# Cz 97b



## akr (Mar 8, 2007)

Does anybody have a CZ 97B, and how do you like it? Do you wish you had bought another one? I have been looking to buy a .45ACP.


----------



## Python1969 (Jan 28, 2008)

I don't personally own one but I shoot my brother's every time we go to the range. 

You'll get the typical CZ reliability we've all grown accustomed to. The grip is a tad big thicker (feels like a springfield XD9 grip) but nothing like the old Para Ordinance pistols. Also like typical CZ's, it's on the heavier side which to some is a turn off but it truly tames the muzzle durring rapid firing.

My brother prefers this over his 1911 pistols due to the ergonomics.
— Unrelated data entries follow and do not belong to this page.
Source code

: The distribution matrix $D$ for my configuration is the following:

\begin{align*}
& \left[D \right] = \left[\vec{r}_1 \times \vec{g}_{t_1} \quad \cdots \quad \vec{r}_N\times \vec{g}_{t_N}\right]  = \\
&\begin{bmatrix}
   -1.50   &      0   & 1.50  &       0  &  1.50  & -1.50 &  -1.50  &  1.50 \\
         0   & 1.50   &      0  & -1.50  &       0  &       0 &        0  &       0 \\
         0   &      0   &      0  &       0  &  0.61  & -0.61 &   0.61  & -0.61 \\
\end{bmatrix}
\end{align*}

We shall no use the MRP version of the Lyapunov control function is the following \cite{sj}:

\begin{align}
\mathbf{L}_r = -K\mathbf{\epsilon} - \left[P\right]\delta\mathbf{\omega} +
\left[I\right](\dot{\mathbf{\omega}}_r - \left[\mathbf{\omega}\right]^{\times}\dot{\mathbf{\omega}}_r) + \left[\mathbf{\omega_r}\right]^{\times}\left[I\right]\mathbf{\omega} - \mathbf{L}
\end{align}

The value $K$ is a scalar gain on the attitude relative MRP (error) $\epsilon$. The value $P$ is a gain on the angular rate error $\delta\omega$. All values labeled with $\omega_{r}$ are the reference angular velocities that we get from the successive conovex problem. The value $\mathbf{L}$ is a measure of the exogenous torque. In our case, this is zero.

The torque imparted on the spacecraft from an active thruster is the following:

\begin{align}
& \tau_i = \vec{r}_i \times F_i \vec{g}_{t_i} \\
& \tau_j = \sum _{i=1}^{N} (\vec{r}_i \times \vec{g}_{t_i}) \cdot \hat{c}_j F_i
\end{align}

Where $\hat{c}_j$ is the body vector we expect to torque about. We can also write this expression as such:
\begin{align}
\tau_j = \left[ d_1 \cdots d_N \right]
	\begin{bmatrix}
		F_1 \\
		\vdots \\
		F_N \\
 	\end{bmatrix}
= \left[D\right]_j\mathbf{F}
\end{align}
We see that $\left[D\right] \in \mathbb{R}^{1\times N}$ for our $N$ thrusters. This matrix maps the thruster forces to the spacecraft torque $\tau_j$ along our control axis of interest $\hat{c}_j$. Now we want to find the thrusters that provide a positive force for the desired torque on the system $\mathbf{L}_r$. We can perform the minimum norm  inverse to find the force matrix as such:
He was torn between this and the XD 45 but preferred the grip on this one better.

The only hiccup I've seen was with some crappy reloads but otherwise, it's digested everything else.

If I was in the market for a .45 other than the 1911, this would be it.


----------



## Justice4all (Feb 10, 2008)

I had one for a year and consider it to be the most accurate .45 I've owned yet. Full loads are fairly mild and if you have medium to small hands the trigger is easier to reach in single action (at least for me).

I had zero problems other than a couple of crappy Pro Mag magazines. But that could be true for any autoloader. I picked mine up for around $450 and they are now around $600 or more. If I had the cash, I'd buy another without hesitation. I had the polycoat finish and it was extremely durable and it never acquired any blemishes while it was in my possession. 

The downsides you'll experience are the acute lack of decent holsters and not a lot of grip choices. The factory magazines are good (MecGar) but pretty pricey.

The most beautiful gun I've seen to date was a 97b that was refinished in brushed chrome. It looked like a work of art.


----------



## oldscot3 (Jan 4, 2008)

Justice4all - Kirkpatrick Leather in Texas will make a holster for the cz97 I'm sure. They made me an OWB thumbbreak holster they call the Challenger 2000 for my Witness 10mm (a nice cz clone) for about $80.00. I'm am quite pleased with the fit and quality. I've had it about four years now, used it a lot, and it has held up well. No loose stitches etc.


----------



## Justice4all (Feb 10, 2008)

Yep, there are a few that would make a holster, including a fellow Utahan that I met in person (real nice guy). Here is his site: http://www.hbeleatherworks.com/

The downside is the quite substantial waiting period for most custom leather workers, and the lack of variety verses other mainline handguns. I think CZ's are pretty mainstream, but the major manufacturers seem to ignore them.

For an example of Eric's work, check out my pics, specifically the one with the PCR and IWB holster at this link under the Firearms album: http://community.webshots.com/user/Justice4all1


----------